Spark Series #5 : Optimizing Storage Through Format Choices: File Storage Avatars Explored
Image credit - Created by Aruna Das using AI
To delve into the intricacies of Spark’s functionality, it’s essential to begin with a broader perspective. Let’s first explore the world of file storage formats, particularly those tailor-made for distributed computing, such as Avro, Parquet and ORC.
- CSV (Comma-Separated Values)
Year Invented: 1972 (proposed by IBM)
Use Cases: CSV is a simple and widely used file format for storing tabular data. It consists of plain text where each line represents a row, and columns are separated by commas, it started with ‘,’ but evolved into ‘|’ , ‘:’, etc. For me ‘C’ symbolizes a character more than a comma. CSV files are easy to create, read, and import into various software applications, making them popular for data exchange between different systems and databases.
2. XML (eXtensible Markup Language)
Year Invented: 1996
Use Cases: XML is a markup language designed for storing and exchanging structured data. It is widely used for data representation and configuration files, as well as in web services and data exchange between applications. I remember my early years of a software engineering job of working on hours figuring out XSD’s, XSLT depending on which tool I am assigned. Over the years at least in my job experience, I noticed the popularity of XML going down, I am sure there must be applications out there that are still using this format and tightly coupled schema validation. Please share your view I would love to know your perspective.
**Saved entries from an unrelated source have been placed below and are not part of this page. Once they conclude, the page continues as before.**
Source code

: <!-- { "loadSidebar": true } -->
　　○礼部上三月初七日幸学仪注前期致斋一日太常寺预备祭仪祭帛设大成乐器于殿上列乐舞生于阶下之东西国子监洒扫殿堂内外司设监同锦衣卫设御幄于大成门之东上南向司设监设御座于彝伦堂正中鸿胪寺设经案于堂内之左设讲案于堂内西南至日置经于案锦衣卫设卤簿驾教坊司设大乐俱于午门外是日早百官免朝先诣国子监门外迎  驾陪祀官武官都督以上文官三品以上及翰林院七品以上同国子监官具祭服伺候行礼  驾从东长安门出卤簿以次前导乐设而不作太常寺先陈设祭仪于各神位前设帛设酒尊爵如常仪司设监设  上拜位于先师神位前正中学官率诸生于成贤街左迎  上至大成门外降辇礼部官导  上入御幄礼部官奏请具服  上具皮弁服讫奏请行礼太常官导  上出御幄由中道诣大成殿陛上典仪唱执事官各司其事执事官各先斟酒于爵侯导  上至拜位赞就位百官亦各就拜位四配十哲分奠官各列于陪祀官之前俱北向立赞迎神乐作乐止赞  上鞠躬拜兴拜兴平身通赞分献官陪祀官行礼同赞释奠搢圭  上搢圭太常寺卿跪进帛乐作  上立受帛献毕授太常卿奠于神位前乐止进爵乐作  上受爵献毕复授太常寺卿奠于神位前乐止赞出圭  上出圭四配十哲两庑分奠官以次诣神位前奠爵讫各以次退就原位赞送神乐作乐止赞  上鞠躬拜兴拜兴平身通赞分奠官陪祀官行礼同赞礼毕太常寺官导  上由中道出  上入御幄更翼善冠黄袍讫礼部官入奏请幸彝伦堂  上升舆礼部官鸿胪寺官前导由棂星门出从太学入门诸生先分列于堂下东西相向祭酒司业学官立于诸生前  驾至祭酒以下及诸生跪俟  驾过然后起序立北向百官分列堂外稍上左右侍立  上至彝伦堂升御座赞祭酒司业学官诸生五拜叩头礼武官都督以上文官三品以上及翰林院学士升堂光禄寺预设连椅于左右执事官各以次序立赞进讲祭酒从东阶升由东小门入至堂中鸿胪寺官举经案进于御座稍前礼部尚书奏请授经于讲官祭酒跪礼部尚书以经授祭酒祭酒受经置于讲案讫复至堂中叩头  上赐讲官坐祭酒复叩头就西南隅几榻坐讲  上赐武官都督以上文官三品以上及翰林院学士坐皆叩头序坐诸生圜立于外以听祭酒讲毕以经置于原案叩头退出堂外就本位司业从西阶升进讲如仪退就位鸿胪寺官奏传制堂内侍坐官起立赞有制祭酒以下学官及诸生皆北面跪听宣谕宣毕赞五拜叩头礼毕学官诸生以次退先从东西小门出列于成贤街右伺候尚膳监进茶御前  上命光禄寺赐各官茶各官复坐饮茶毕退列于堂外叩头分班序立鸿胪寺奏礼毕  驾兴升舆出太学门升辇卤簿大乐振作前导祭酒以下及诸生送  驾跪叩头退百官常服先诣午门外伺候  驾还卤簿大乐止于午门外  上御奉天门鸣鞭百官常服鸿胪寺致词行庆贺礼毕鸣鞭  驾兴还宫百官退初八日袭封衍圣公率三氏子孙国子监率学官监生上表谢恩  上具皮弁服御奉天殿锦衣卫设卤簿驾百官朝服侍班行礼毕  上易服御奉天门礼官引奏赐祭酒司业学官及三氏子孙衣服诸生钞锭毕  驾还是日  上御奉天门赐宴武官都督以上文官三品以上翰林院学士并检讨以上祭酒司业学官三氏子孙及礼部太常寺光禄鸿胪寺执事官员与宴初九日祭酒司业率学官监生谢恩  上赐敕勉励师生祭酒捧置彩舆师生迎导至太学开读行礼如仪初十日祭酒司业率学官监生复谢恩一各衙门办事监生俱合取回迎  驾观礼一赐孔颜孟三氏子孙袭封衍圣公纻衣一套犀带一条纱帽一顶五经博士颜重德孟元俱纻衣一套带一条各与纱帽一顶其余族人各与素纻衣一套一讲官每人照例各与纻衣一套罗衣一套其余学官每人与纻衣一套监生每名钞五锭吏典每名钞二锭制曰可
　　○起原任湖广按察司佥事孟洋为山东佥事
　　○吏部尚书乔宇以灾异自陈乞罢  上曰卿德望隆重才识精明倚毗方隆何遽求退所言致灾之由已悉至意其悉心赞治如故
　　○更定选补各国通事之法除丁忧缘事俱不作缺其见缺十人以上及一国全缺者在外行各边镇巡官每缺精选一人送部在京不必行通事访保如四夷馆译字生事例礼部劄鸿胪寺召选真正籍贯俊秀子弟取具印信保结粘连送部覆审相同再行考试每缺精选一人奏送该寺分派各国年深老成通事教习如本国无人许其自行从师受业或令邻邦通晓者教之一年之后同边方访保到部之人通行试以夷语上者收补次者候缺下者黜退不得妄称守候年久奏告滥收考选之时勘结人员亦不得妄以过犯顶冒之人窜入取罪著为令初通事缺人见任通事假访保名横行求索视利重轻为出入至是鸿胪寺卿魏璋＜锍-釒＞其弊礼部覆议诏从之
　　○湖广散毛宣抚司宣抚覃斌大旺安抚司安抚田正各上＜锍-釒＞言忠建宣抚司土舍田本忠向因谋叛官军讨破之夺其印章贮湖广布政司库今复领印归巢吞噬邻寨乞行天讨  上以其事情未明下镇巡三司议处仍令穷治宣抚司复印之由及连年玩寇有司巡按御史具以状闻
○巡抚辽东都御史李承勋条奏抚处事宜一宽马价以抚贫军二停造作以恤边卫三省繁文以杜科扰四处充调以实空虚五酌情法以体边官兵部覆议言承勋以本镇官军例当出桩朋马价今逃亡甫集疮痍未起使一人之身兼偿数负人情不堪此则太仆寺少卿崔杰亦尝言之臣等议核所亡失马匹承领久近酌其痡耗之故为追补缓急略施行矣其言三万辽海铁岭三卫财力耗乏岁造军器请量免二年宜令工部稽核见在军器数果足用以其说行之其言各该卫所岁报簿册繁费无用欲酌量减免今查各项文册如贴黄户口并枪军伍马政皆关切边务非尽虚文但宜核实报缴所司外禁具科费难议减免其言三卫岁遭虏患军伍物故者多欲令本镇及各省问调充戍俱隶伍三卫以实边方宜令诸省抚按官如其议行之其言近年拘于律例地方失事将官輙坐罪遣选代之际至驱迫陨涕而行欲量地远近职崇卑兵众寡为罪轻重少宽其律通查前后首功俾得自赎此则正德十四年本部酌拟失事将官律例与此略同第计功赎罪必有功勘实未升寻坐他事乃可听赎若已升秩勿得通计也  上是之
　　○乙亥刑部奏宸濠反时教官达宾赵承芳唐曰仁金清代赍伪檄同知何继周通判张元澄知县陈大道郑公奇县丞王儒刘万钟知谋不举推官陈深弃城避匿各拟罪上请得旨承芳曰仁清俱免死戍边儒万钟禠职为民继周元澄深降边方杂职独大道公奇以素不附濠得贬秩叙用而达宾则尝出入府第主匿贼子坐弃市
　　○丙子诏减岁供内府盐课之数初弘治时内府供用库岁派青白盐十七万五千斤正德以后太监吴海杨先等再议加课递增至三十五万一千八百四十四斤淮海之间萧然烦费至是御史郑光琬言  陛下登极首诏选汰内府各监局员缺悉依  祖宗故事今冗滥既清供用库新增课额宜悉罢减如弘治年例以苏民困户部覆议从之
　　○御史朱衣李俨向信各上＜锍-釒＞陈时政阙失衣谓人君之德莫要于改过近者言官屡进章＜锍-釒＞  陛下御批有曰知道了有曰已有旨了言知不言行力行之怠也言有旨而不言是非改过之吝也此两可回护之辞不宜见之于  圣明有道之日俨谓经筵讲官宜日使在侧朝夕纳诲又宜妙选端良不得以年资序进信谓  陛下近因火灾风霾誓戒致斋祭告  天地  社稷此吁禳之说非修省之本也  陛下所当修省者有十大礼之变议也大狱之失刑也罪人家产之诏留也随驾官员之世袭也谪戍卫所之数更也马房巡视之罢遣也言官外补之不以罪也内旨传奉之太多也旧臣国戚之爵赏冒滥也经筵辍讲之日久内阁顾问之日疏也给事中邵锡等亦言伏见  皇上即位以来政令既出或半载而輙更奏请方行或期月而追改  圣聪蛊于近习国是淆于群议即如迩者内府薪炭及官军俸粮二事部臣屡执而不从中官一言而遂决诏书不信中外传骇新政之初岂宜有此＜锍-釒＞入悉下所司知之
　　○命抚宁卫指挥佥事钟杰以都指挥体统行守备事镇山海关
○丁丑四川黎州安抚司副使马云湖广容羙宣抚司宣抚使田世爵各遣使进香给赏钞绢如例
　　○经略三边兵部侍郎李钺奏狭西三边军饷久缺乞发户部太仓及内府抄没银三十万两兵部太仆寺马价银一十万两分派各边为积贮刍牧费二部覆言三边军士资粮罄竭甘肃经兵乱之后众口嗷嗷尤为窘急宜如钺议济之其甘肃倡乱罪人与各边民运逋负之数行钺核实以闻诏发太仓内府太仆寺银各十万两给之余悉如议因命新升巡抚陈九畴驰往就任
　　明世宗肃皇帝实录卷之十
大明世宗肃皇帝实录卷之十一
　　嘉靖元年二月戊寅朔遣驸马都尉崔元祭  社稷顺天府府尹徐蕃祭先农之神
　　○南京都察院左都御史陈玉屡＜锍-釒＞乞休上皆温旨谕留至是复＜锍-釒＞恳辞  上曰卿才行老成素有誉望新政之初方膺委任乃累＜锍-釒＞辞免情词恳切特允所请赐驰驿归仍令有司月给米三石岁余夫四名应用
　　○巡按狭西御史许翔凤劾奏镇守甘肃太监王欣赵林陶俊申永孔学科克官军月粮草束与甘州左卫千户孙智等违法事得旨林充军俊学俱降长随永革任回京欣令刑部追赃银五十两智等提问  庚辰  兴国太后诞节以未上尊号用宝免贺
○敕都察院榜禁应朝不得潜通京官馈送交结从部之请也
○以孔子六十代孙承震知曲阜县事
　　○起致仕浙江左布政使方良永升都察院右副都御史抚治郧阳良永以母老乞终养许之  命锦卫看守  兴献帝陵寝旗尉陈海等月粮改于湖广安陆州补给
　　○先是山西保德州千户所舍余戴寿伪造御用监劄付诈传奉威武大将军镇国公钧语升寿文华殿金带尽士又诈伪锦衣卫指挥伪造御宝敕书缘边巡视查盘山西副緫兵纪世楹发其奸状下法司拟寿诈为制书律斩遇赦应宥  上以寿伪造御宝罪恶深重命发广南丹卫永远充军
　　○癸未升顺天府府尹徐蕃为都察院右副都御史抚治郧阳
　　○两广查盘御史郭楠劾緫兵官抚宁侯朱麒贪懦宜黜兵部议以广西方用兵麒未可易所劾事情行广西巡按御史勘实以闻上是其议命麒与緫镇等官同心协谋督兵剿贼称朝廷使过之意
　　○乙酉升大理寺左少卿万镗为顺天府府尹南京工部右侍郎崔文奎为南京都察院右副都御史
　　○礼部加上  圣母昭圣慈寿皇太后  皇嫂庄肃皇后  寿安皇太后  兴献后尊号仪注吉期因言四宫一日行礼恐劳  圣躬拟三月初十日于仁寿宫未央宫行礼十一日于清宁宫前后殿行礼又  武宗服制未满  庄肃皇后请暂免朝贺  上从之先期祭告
3. JSON (JavaScript Object Notation)
Year Invented: 2001 (popularized by Douglas Crockford)
Use Cases: JSON is a lightweight data-interchange format that is easy for humans to read and write and easy for machines to parse and generate. It is commonly used for data storage and exchange between web applications and APIs. It’s very popular and successful I don’t see its going anywhere soon.
4. Thrift
Year Invented: 2007 (by Facebook)
Use Cases: Thrift is a scalable, cross-language framework for serializing and deserializing structured data. It is used for communication between different services and systems, especially in large-scale distributed systems where performance and efficiency are critical. Thrift allows you to define data types and interfaces in a platform-independent manner and generate code in multiple programming languages.
5. Protocol Buffers (protobuf)
Year Invented: 2008 (by Google)
Use Cases: Protocol Buffers, commonly known as protobuf, is another cross-platform data serialization format. It is designed to be compact, efficient, and extensible. Protobuf is widely used for communication between microservices, storage, configuration files, and more. Like Thrift, protobuf allows you to define data structures and generate code in various programming languages.
6. RC File (Record Columnar File)
Year Invented: Around 2008 (by Facebook)
Use Cases: RC file is a columnar storage file format optimized for big data processing frameworks like Apache Hive. It stores data in a columnar format, which allows for efficient compression and better performance during analytics queries. RC file is commonly used in data warehousing and analytical processing in Hadoop ecosystems.
7. Avro
Year Invented: 2009 (by Apache Software Foundation)
Use Cases: Avro is a data serialization system that supports both binary and JSON representations. It is used for data exchange between systems and languages, as well as for data storage in Hadoop ecosystems.
8. Parquet
Year Invented: 2013 (by Cloudera and Twitter)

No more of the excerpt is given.